*** MATERIAL SUPPLIED Section Begins ***
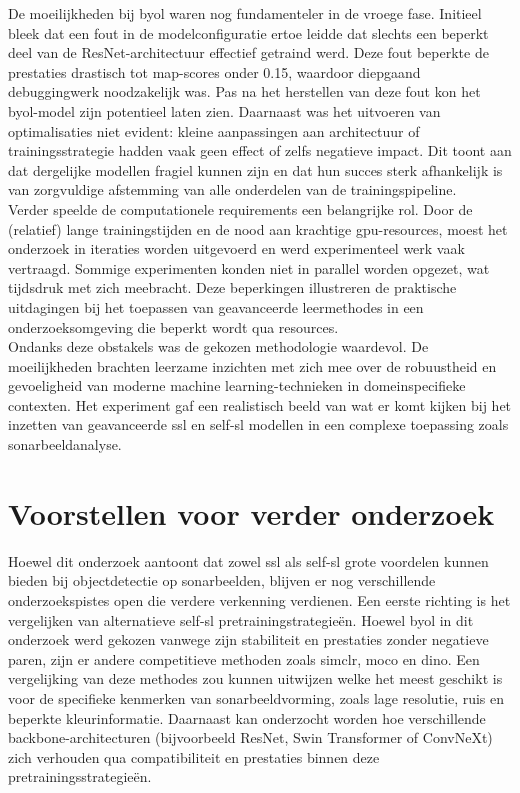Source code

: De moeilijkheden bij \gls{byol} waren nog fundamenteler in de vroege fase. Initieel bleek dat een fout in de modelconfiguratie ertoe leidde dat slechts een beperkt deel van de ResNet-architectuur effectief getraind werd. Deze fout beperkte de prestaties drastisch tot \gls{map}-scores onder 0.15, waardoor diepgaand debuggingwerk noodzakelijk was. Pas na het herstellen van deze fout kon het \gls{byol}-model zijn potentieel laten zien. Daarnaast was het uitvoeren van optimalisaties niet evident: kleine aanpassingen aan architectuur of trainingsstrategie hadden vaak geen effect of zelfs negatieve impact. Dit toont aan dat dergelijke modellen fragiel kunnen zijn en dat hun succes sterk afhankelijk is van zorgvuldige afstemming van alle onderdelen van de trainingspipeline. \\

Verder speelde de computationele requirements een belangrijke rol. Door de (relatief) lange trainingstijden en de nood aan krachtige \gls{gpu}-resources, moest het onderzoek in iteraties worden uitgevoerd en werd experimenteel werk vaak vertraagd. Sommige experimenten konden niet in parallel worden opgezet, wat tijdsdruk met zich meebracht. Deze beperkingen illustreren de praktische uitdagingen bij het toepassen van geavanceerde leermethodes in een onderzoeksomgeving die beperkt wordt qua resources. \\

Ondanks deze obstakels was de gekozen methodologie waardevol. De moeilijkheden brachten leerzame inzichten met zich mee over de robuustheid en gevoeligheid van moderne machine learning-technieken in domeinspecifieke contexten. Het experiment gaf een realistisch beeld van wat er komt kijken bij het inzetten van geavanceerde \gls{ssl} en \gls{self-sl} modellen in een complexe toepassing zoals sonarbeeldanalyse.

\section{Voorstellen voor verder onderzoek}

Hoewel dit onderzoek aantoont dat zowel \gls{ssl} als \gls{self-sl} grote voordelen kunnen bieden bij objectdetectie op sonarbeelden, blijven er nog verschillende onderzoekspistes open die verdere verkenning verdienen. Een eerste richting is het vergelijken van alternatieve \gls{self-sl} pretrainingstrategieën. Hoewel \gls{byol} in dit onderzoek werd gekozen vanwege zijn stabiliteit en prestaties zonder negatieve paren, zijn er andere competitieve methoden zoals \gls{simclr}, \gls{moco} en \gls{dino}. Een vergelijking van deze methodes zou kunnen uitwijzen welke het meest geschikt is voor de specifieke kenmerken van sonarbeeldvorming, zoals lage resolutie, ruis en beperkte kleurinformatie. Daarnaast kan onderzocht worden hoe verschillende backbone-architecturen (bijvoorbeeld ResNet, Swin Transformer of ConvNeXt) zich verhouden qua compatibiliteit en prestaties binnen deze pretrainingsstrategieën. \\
*** MATERIAL SUPPLIED Section Ends ***
> WHAT THE EXERCISE ASKS
Only the number is wanted. Count the lines above that include the word "vaak".

> ANSWER SECTION
2